In the remote history of medicine, the only "medicine" a doctor had was essentially the doctor-patient relationship. Bedside manner - the laying on of hands, the developing of rapport and affiliation, and community between physician and patient - contributed more than any other intervention to final outcome. What is striking is that communication with the patient has been found still to be a major determinant of patient satisfaction with a medical outcome, even in this technologically driven age.
Clearly, physicians should use all available techniques, pharmaceuticals, and treatments shown to be clinically effective and cost efficient. But technologically based medicine certainly does not reduce the importance of effective physician communication patterns, whether the objective is quality care in the eyes of both physician and patient, avoidance of a malpractice suit, or both. Lessons learned in the 1990s from observing women physicians' communication styles can help all physicians keep an eye on the best of the age-old doctor-patient relationship.
Notes:
- Jerome W. Bettman, MD, "Seven Hundred Medicolegal Cases in Ophthalmology," Ophthalmology, October 1990, v. 97 (10), 1379-1384.
- Marvin F. Kraushar, MD, and Margaret F. Turner, MA, "Medical Malpractice Litigation in Cataract Surgery," Archives of Ophthalmology, October 1987, v. 105, 1339-1343.
- Marvin F. Kraushar, MD, "Recognizing and Managing te Litigious Patient," Survey of Ophthalmology, July-August 1992, v. 37 (1), 54-56.
- Howard B. Beckman, MD, Kathryn M. Markakis, MD, Anthony L. Suchman, MD, and Richard M. Frankel, PhD, "The Doctor-Patient Relationship and Malpractice - Lessons from Plaintiff Depositions," Archives of Internal Medicine, June 27, 1994, v. 154, 1365-1370.
- Wendy Levinson, MD, Debra L. Roter, DrPH, John P. Mullooly, PhD, Valerie T. Dull, PhD, and Richard M. Frankel, PhD, "The Relationship With Malpractice Claims Among Primary Care Physicians and Surgeons," JAMA, February 19, 1997, v. 277 (7), 553-559.
- Mary Klein Buller and David B. Buller, "Physicians' Communication Style and Patient Satisfaction," Journal of Health and Social Behavior, December 1987, v. 28, 375-388.
- Debra Roter, DrPH, Mack Lipkin, Jr., MD, and Audrey Korsgaard, "Sex Differences in Patients' and Physicians' Communication During Primary Care Medical Visits," Medical Care, November 1991, v. 29 (11), 1083-1093.
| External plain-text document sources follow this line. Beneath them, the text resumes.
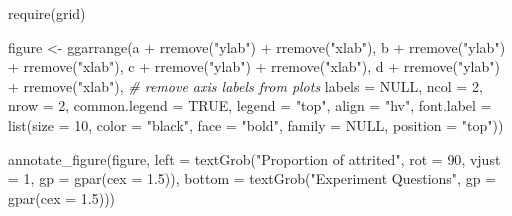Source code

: \documentclass[
]{article}
\newenvironment{Shaded}{\begin{snugshade}}{\end{snugshade}}
\newcommand{\AttributeTok}[1]{\textcolor[rgb]{0.77,0.63,0.00}{#1}}
\newcommand{\CommentTok}[1]{\textcolor[rgb]{0.56,0.35,0.01}{\textit{#1}}}
\newcommand{\ConstantTok}[1]{\textcolor[rgb]{0.00,0.00,0.00}{#1}}
\newcommand{\DecValTok}[1]{\textcolor[rgb]{0.00,0.00,0.81}{#1}}
\newcommand{\FloatTok}[1]{\textcolor[rgb]{0.00,0.00,0.81}{#1}}
\newcommand{\FunctionTok}[1]{\textcolor[rgb]{0.00,0.00,0.00}{#1}}
\newcommand{\NormalTok}[1]{#1}
\newcommand{\OtherTok}[1]{\textcolor[rgb]{0.56,0.35,0.01}{#1}}
\newcommand{\SpecialCharTok}[1]{\textcolor[rgb]{0.00,0.00,0.00}{#1}}
\newcommand{\StringTok}[1]{\textcolor[rgb]{0.31,0.60,0.02}{#1}}
\begin{document}
\begin{Shaded}
\begin{Highlighting}[]
\FunctionTok{require}\NormalTok{(grid)}

\NormalTok{figure }\OtherTok{\textless{}{-}} \FunctionTok{ggarrange}\NormalTok{(a }\SpecialCharTok{+} \FunctionTok{rremove}\NormalTok{(}\StringTok{"ylab"}\NormalTok{) }\SpecialCharTok{+} \FunctionTok{rremove}\NormalTok{(}\StringTok{"xlab"}\NormalTok{), b }\SpecialCharTok{+} \FunctionTok{rremove}\NormalTok{(}\StringTok{"ylab"}\NormalTok{) }
                    \SpecialCharTok{+} \FunctionTok{rremove}\NormalTok{(}\StringTok{"xlab"}\NormalTok{), c }\SpecialCharTok{+} \FunctionTok{rremove}\NormalTok{(}\StringTok{"ylab"}\NormalTok{) }\SpecialCharTok{+} \FunctionTok{rremove}\NormalTok{(}\StringTok{"xlab"}\NormalTok{), }
\NormalTok{                    d }\SpecialCharTok{+} \FunctionTok{rremove}\NormalTok{(}\StringTok{"ylab"}\NormalTok{) }\SpecialCharTok{+} \FunctionTok{rremove}\NormalTok{(}\StringTok{"xlab"}\NormalTok{), }\CommentTok{\# remove axis labels from plots}
                    \AttributeTok{labels =} \ConstantTok{NULL}\NormalTok{,}
                    \AttributeTok{ncol =} \DecValTok{2}\NormalTok{, }\AttributeTok{nrow =} \DecValTok{2}\NormalTok{,}
                    \AttributeTok{common.legend =} \ConstantTok{TRUE}\NormalTok{, }\AttributeTok{legend =} \StringTok{"top"}\NormalTok{,}
                    \AttributeTok{align =} \StringTok{"hv"}\NormalTok{, }
                    \AttributeTok{font.label =} \FunctionTok{list}\NormalTok{(}\AttributeTok{size =} \DecValTok{10}\NormalTok{, }\AttributeTok{color =} \StringTok{"black"}\NormalTok{, }\AttributeTok{face =} \StringTok{"bold"}\NormalTok{, }
                                      \AttributeTok{family =} \ConstantTok{NULL}\NormalTok{, }\AttributeTok{position =} \StringTok{"top"}\NormalTok{))}

\FunctionTok{annotate\_figure}\NormalTok{(figure, }\AttributeTok{left =} \FunctionTok{textGrob}\NormalTok{(}\StringTok{"Proportion of attrited"}\NormalTok{, }\AttributeTok{rot =} \DecValTok{90}\NormalTok{, }\AttributeTok{vjust =} \DecValTok{1}\NormalTok{, }\AttributeTok{gp =} \FunctionTok{gpar}\NormalTok{(}\AttributeTok{cex =} \FloatTok{1.5}\NormalTok{)),}
                    \AttributeTok{bottom =} \FunctionTok{textGrob}\NormalTok{(}\StringTok{"Experiment Questions"}\NormalTok{, }\AttributeTok{gp =} \FunctionTok{gpar}\NormalTok{(}\AttributeTok{cex =} \FloatTok{1.5}\NormalTok{)))}
\end{Highlighting}
\end{Shaded}
\end{document}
Communication as a Risk Management Strategy
Developing modes of communication that promote patient satisfaction can be an ophthalmologist's core risk management strategy. Incorporate the following communication patterns into your discussions with patients whenever possible:
Statements that orient the patient to the process of care. "First I will check visual acuity, and then the technician will do your visual field test."
Positive talk. "You've done a good job keeping the patch on your eye."
Partnership building. "Let's discuss your treatment options and come to a decision together."
Affiliative statements. "I've been in traffic jams getting to this office too."
Information giving. "Your diagnosis is particularly common among people in the Ohio River valley."
Question asking. "How will you remember to take your eye drops on schedule during your workday?"
Indicating empathy. "I had hoped you would regain the ability to see well enough to drive."
Establishing rapport. "I appreciate the effort you've made to keep your appointment."